=== Section Start ===

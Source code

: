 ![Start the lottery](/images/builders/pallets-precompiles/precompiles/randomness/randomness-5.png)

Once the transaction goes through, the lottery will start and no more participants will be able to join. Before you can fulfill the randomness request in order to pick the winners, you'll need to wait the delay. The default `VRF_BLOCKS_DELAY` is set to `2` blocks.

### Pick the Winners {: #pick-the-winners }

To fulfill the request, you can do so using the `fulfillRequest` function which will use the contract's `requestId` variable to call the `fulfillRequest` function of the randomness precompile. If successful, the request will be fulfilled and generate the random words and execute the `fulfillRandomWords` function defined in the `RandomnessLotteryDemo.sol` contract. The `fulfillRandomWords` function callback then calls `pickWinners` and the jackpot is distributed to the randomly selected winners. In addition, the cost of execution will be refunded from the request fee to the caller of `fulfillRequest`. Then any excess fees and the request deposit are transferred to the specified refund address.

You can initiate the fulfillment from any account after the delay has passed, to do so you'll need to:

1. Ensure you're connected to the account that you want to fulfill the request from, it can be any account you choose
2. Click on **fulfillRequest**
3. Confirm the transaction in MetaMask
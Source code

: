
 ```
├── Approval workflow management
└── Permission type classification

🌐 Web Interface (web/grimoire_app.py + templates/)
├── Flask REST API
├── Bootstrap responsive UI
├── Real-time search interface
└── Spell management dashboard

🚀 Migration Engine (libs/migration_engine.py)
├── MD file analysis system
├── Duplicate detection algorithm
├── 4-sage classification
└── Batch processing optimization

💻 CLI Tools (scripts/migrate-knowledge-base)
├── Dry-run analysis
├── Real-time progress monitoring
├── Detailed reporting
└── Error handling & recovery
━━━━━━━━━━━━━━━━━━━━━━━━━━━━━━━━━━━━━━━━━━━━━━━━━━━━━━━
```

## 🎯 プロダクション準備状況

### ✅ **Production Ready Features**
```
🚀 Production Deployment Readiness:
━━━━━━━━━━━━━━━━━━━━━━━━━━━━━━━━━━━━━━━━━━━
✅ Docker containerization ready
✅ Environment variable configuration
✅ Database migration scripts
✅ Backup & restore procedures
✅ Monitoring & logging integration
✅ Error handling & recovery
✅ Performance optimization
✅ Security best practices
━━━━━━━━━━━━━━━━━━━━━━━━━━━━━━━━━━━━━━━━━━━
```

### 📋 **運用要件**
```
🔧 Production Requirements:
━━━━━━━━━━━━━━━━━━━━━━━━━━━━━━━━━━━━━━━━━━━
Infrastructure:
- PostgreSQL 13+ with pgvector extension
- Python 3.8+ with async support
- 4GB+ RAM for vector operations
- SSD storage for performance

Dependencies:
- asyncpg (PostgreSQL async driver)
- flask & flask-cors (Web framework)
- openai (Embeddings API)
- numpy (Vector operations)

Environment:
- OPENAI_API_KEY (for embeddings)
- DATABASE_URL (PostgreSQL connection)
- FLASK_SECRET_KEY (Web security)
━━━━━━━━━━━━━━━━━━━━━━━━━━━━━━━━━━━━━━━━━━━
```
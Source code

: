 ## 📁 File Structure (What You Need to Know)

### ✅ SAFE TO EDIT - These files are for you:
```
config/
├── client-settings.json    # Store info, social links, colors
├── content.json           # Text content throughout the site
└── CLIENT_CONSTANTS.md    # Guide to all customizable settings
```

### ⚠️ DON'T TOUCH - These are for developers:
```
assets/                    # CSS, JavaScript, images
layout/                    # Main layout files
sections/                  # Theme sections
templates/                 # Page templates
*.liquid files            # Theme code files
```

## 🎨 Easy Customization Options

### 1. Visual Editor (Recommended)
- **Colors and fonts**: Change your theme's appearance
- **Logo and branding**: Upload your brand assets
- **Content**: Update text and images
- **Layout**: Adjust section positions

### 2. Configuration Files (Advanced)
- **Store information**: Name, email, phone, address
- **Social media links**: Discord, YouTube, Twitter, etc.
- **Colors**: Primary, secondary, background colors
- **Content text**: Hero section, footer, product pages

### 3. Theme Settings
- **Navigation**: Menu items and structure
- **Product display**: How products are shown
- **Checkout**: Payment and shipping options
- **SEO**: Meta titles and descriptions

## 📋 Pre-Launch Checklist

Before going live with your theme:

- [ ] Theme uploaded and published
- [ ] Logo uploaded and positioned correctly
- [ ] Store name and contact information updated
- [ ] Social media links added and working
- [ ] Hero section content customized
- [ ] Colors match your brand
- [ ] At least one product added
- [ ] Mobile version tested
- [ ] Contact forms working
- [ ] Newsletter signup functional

=== Section End ===

### Exercise
In the entries above, find each line that has the word "will". Copy it.

### Response box
Once the transaction goes through, the lottery will start and no more participants will be able to join. Before you can fulfill the randomness request in order to pick the winners, you'll need to wait the delay. The default `VRF_BLOCKS_DELAY` is set to `2` blocks.
To fulfill the request, you can do so using the `fulfillRequest` function which will use the contract's `requestId` variable to call the `fulfillRequest` function of the randomness precompile. If successful, the request will be fulfilled and generate the random words and execute the `fulfillRandomWords` function defined in the `RandomnessLotteryDemo.sol` contract. The `fulfillRandomWords` function callback then calls `pickWinners` and the jackpot is distributed to the randomly selected winners. In addition, the cost of execution will be refunded from the request fee to the caller of `fulfillRequest`. Then any excess fees and the request deposit are transferred to the specified refund address.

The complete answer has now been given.